DATA RECORDS:
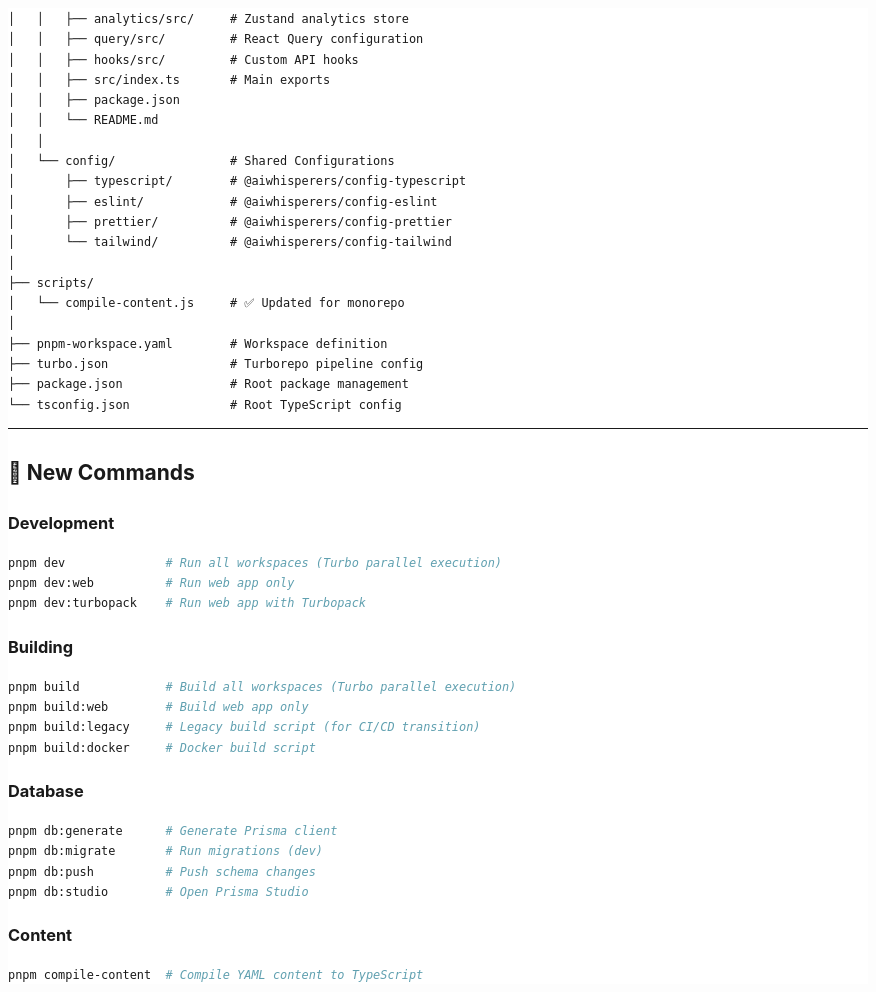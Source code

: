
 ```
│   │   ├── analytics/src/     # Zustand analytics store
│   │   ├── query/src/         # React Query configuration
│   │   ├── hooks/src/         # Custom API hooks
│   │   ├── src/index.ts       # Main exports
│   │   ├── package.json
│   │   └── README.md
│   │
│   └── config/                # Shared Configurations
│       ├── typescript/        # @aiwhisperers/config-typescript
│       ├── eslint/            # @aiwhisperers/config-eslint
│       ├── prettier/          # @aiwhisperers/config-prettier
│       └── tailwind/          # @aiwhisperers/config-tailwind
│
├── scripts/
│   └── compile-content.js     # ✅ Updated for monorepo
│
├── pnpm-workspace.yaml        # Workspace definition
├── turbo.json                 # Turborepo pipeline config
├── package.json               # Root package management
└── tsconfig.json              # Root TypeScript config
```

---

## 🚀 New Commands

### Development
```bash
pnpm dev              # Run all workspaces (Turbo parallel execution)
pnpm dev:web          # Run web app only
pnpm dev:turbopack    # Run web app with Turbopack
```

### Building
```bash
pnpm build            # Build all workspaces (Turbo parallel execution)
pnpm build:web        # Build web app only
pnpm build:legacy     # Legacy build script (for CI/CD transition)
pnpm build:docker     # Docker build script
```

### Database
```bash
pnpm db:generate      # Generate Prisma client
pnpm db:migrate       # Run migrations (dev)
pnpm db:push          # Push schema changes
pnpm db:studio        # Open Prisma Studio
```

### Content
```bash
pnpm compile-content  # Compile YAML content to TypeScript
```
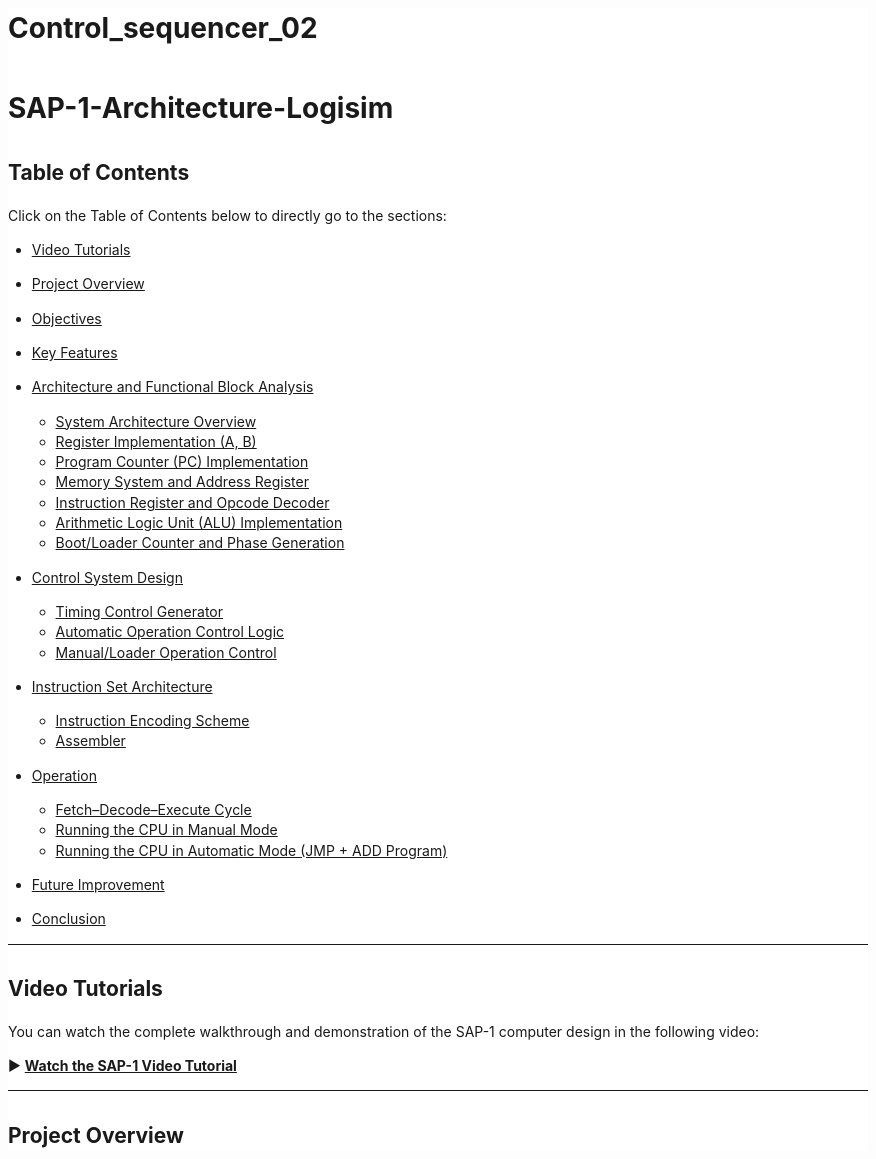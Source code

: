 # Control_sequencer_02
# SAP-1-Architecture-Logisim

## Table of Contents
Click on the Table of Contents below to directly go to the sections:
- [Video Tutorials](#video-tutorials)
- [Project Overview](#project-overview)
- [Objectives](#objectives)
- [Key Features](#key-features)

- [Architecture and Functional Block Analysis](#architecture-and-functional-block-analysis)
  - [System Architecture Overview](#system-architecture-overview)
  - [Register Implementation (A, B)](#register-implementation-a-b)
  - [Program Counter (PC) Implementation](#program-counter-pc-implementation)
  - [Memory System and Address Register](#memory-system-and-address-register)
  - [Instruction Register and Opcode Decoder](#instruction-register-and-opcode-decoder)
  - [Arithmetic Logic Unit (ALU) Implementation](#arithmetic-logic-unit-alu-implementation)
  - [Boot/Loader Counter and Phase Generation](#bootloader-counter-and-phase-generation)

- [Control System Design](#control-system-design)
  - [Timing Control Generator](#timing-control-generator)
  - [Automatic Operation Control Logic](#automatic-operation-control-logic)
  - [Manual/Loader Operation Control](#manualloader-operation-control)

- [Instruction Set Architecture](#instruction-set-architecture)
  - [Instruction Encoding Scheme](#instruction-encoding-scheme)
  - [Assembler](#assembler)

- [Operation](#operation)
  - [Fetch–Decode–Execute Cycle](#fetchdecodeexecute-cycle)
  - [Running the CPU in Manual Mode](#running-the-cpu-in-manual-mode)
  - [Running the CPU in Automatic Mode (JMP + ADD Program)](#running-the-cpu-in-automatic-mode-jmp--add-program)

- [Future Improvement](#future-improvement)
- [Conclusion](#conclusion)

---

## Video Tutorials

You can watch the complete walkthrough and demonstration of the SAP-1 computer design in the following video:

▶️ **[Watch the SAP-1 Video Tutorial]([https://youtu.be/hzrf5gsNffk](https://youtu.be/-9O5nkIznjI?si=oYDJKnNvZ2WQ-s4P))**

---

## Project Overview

YOUR INSTRUCTIONS:
Repeat each line of the listing word for word, from the first through the line that contains "- [Architecture and". Any picture stays out.

RESPONSE AREA:
Source code

:
 ```
│   │   ├── analytics/src/     # Zustand analytics store
│   │   ├── query/src/         # React Query configuration
│   │   ├── hooks/src/         # Custom API hooks
│   │   ├── src/index.ts       # Main exports
│   │   ├── package.json
│   │   └── README.md
│   │
│   └── config/                # Shared Configurations
│       ├── typescript/        # @aiwhisperers/config-typescript
│       ├── eslint/            # @aiwhisperers/config-eslint
│       ├── prettier/          # @aiwhisperers/config-prettier
│       └── tailwind/          # @aiwhisperers/config-tailwind
│
├── scripts/
│   └── compile-content.js     # ✅ Updated for monorepo
│
├── pnpm-workspace.yaml        # Workspace definition
├── turbo.json                 # Turborepo pipeline config
├── package.json               # Root package management
└── tsconfig.json              # Root TypeScript config
```

---

## 🚀 New Commands

### Development
```bash
pnpm dev              # Run all workspaces (Turbo parallel execution)
pnpm dev:web          # Run web app only
pnpm dev:turbopack    # Run web app with Turbopack
```

### Building
```bash
pnpm build            # Build all workspaces (Turbo parallel execution)
pnpm build:web        # Build web app only
pnpm build:legacy     # Legacy build script (for CI/CD transition)
pnpm build:docker     # Docker build script
```

### Database
```bash
pnpm db:generate      # Generate Prisma client
pnpm db:migrate       # Run migrations (dev)
pnpm db:push          # Push schema changes
pnpm db:studio        # Open Prisma Studio
```

### Content
```bash
pnpm compile-content  # Compile YAML content to TypeScript
```
Source code

: # Control_sequencer_02
# SAP-1-Architecture-Logisim

## Table of Contents
Click on the Table of Contents below to directly go to the sections:
- [Video Tutorials](#video-tutorials)
- [Project Overview](#project-overview)
- [Objectives](#objectives)
- [Key Features](#key-features)

- [Architecture and Functional Block Analysis](#architecture-and-functional-block-analysis)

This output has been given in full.